#### EXERCISE OBJECTIVE
Which of the lines below contain the string "newcommand"? Pull each one out of the data.

[Data items]
__________________________________________________

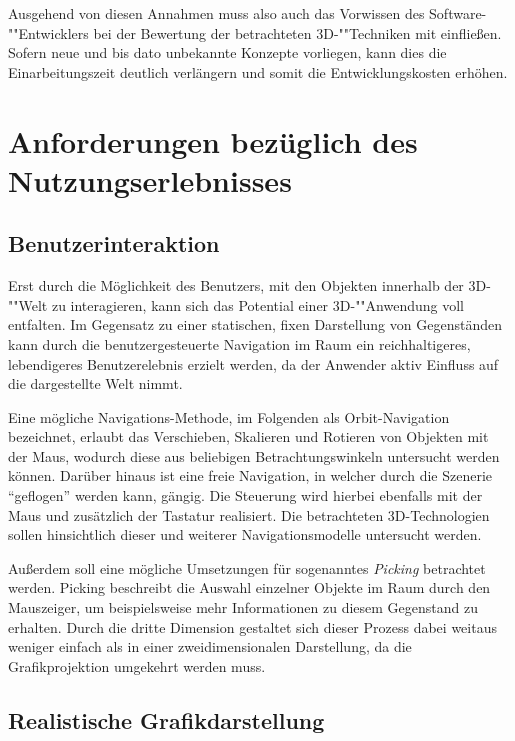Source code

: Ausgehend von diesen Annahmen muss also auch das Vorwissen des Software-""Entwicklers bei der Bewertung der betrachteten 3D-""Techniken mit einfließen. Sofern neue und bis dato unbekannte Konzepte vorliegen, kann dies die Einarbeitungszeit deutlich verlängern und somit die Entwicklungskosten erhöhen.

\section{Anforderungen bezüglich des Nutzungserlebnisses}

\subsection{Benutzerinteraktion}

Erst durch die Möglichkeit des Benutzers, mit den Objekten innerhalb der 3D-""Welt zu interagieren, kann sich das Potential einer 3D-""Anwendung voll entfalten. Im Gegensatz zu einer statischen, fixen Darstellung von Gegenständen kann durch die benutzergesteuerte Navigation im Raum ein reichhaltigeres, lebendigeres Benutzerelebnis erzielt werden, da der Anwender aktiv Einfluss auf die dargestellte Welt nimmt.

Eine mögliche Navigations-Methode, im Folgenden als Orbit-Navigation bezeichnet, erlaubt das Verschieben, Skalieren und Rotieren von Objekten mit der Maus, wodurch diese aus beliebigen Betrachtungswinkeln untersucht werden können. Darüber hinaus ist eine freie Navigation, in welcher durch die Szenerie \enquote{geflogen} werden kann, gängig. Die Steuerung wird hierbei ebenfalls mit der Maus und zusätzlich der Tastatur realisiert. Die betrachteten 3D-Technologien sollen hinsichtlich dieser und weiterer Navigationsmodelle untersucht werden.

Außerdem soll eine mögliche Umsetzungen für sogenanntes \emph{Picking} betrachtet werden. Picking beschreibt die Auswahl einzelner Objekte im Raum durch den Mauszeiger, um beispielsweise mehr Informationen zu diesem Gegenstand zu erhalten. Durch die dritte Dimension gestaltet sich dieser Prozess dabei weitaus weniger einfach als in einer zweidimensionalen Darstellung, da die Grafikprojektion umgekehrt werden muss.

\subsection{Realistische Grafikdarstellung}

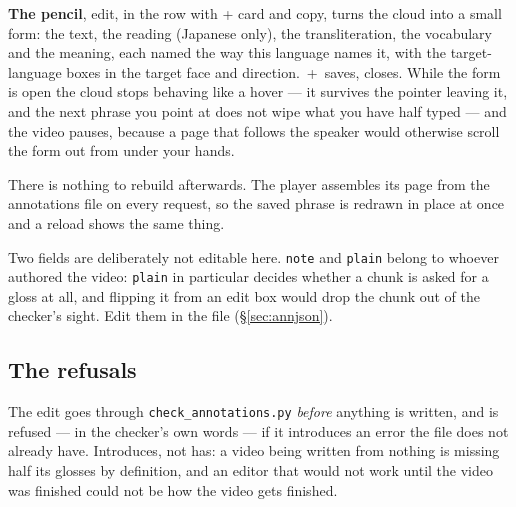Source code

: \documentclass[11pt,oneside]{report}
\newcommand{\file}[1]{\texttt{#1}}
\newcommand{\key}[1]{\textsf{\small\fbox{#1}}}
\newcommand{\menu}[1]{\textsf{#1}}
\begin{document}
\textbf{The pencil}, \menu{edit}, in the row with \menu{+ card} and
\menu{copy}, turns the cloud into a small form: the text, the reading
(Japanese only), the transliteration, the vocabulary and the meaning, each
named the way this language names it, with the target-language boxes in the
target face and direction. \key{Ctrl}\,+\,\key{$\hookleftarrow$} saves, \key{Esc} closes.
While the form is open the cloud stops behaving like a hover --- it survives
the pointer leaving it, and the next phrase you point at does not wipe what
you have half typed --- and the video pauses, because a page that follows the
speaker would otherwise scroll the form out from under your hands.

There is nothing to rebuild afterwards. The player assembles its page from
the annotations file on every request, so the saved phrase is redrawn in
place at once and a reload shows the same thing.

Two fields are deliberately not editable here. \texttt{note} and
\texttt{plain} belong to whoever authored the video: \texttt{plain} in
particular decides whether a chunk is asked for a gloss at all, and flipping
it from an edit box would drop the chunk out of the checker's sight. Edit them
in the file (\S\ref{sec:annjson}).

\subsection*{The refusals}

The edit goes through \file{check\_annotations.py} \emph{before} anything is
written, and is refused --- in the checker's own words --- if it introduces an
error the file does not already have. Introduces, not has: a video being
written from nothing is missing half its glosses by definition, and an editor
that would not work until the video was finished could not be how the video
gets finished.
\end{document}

__________________________________________________

#### RESPONSE AREA
\newcommand{\file}[1]{\texttt{#1}}
\newcommand{\key}[1]{\textsf{\small\fbox{#1}}}
\newcommand{\menu}[1]{\textsf{#1}}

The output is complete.